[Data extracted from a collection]
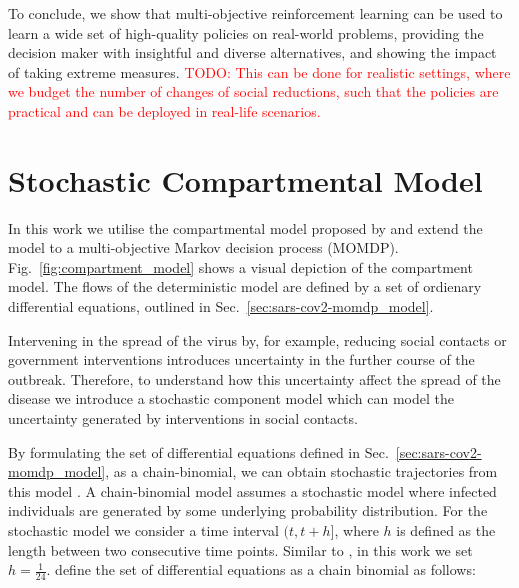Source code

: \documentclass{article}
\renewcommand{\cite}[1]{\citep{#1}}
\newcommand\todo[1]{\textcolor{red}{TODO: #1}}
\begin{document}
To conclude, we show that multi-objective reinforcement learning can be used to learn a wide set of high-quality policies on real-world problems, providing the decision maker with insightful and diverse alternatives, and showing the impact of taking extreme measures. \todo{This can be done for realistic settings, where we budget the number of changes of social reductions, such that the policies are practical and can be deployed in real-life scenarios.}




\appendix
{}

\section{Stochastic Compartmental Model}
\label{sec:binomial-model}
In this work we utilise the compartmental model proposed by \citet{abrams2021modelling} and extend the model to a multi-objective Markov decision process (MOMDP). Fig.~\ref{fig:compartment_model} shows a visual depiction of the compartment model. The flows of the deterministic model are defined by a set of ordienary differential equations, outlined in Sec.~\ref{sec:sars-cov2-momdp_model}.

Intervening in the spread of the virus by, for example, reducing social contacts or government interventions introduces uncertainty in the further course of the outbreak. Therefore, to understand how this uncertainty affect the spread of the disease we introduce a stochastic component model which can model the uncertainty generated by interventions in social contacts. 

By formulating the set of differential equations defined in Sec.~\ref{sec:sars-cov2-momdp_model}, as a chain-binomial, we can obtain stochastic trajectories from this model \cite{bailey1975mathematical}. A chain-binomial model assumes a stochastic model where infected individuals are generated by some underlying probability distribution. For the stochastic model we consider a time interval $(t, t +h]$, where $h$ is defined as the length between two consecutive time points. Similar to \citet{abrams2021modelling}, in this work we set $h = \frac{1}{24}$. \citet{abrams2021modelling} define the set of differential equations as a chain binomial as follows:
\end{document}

[Aim of the exercise] Exactly as written, please copy out the whole set of records, skipping images.

[Exercise solution]
Source code

: \documentclass{article}
\renewcommand{\cite}[1]{\citep{#1}}
\newcommand\todo[1]{\textcolor{red}{TODO: #1}}
\begin{document}
To conclude, we show that multi-objective reinforcement learning can be used to learn a wide set of high-quality policies on real-world problems, providing the decision maker with insightful and diverse alternatives, and showing the impact of taking extreme measures. \todo{This can be done for realistic settings, where we budget the number of changes of social reductions, such that the policies are practical and can be deployed in real-life scenarios.}




\appendix
{}

\section{Stochastic Compartmental Model}
\label{sec:binomial-model}
In this work we utilise the compartmental model proposed by \citet{abrams2021modelling} and extend the model to a multi-objective Markov decision process (MOMDP). Fig.~\ref{fig:compartment_model} shows a visual depiction of the compartment model. The flows of the deterministic model are defined by a set of ordienary differential equations, outlined in Sec.~\ref{sec:sars-cov2-momdp_model}.

Intervening in the spread of the virus by, for example, reducing social contacts or government interventions introduces uncertainty in the further course of the outbreak. Therefore, to understand how this uncertainty affect the spread of the disease we introduce a stochastic component model which can model the uncertainty generated by interventions in social contacts. 

By formulating the set of differential equations defined in Sec.~\ref{sec:sars-cov2-momdp_model}, as a chain-binomial, we can obtain stochastic trajectories from this model \cite{bailey1975mathematical}. A chain-binomial model assumes a stochastic model where infected individuals are generated by some underlying probability distribution. For the stochastic model we consider a time interval $(t, t +h]$, where $h$ is defined as the length between two consecutive time points. Similar to \citet{abrams2021modelling}, in this work we set $h = \frac{1}{24}$. \citet{abrams2021modelling} define the set of differential equations as a chain binomial as follows:
\end{document}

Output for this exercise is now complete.